I kept to myself in the village, moving quickly, going to bed early at night. My daily rhythm of cooking, bodysurfing and painting depended on wave conditions in that long beach. One afternoon found me forced out to sea in a growing swell. From there I could see the top of the hill, where four men were climbing down the cliff path, one was blond. Fast and furious shorebreak forced my focus on the catch, drop and slide out the back of the wave before I hit sand.

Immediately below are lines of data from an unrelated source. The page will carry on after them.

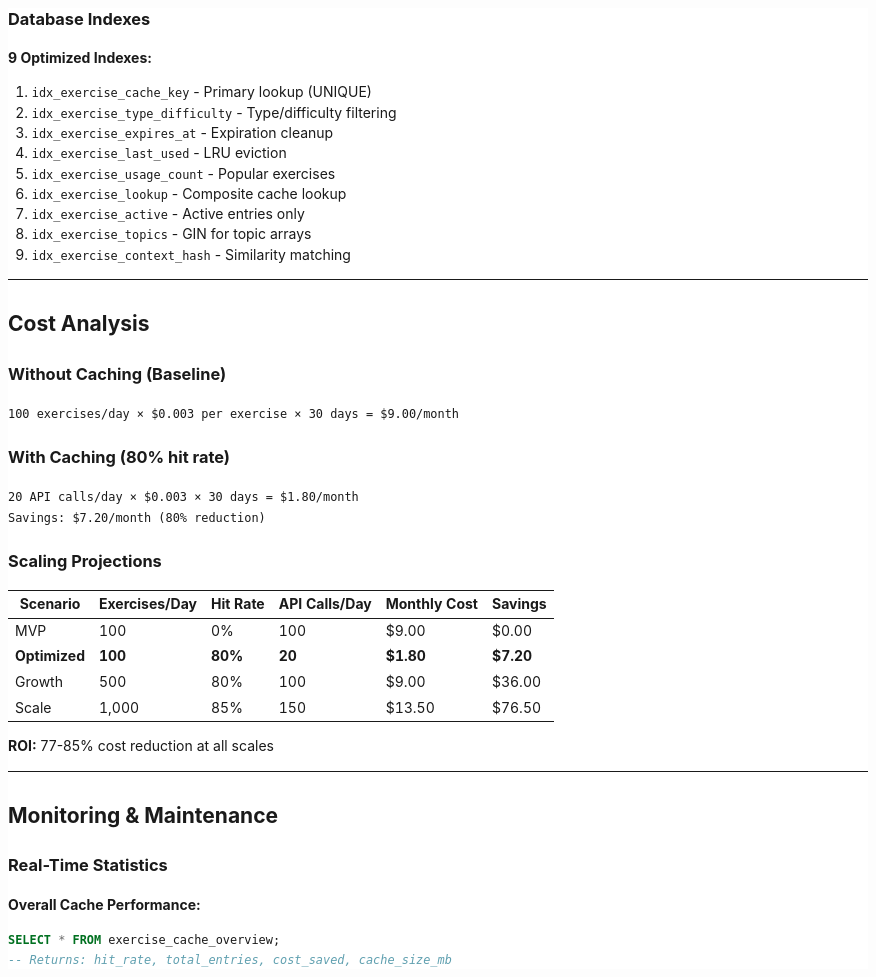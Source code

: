 ### Database Indexes

**9 Optimized Indexes:**
1. `idx_exercise_cache_key` - Primary lookup (UNIQUE)
2. `idx_exercise_type_difficulty` - Type/difficulty filtering
3. `idx_exercise_expires_at` - Expiration cleanup
4. `idx_exercise_last_used` - LRU eviction
5. `idx_exercise_usage_count` - Popular exercises
6. `idx_exercise_lookup` - Composite cache lookup
7. `idx_exercise_active` - Active entries only
8. `idx_exercise_topics` - GIN for topic arrays
9. `idx_exercise_context_hash` - Similarity matching

---

## Cost Analysis

### Without Caching (Baseline)
```
100 exercises/day × $0.003 per exercise × 30 days = $9.00/month
```

### With Caching (80% hit rate)
```
20 API calls/day × $0.003 × 30 days = $1.80/month
Savings: $7.20/month (80% reduction)
```

### Scaling Projections

| Scenario | Exercises/Day | Hit Rate | API Calls/Day | Monthly Cost | Savings |
|----------|---------------|----------|---------------|--------------|---------|
| MVP      | 100           | 0%       | 100           | $9.00        | $0.00   |
| **Optimized** | **100** | **80%** | **20** | **$1.80** | **$7.20** |
| Growth   | 500           | 80%      | 100           | $9.00        | $36.00  |
| Scale    | 1,000         | 85%      | 150           | $13.50       | $76.50  |

**ROI:** 77-85% cost reduction at all scales

---

## Monitoring & Maintenance

### Real-Time Statistics

**Overall Cache Performance:**
```sql
SELECT * FROM exercise_cache_overview;
-- Returns: hit_rate, total_entries, cost_saved, cache_size_mb
```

The Italian and I never got along, going our separate ways. He had hung a stylish shirt between our rooms and told me to move it if I wanted him. At night he kept company with the bartender,
drinking heavily, sleeping a lot, disappearing for chunks of time,
reappearing hungover, smelling of old, wet dirt. I felt things building around me I didn't understand.

Primitivo invited us to his veranda often, to drink, to eat flame-blackened fish embedded with chili, to talk about the way things used to be, with friends, to me, to himself, to the night. He said he chanced on a jaguar paddling in the lagoon, watching him for a long time. He wanted to kill them all and sell their pelts for a lot of money. His silky-haired daughter took us on a picnic deep into the lagoon, where her newest suitor roasted fish caught by her children, clutching knives, nets, and broken goggles. Her husband left her, she told me, terrified of her family, her third son was her brother's. The bartender, she continued, always waited for his twin and no one knew if he was alive. Only together could they claim their gold-mine inheritance, the maps were in a bank box down the coast.

In the moonlight the night was a negative of itself, shadows white,
pooling like mercury. The Italian and I walked to the bar as I described returning the re-touched photographs. Enraged, the son stormed out, claiming I ruined his brother's image, calling me a loca gringa bruja. I explained again to Primitivo, yes, in daylight it was an awkward job. In candlelight, though, the image looked startlingly real, especially the new eye. Primitivo, being slightly deaf and blind, did not hear me, did not care, placed it in it's frame, weeping, crossing himself, gulping mezcal. The son scared me. The bartender warned me. The Italian laughed at me. He said I deserved it leading them on.

After a beer I went home. Trying to sleep, feeling hunted outside in the moon's glare, trapped inside in the windless night, I decided to leave at dawn. Jaguar dreams were scattered by the two fisherman, who having crept into the house, were waiting for the Italian. I got rid of them, never went back to sleep, leaving on the first transport out of town. I saw the Italian later that year, I snarled at him.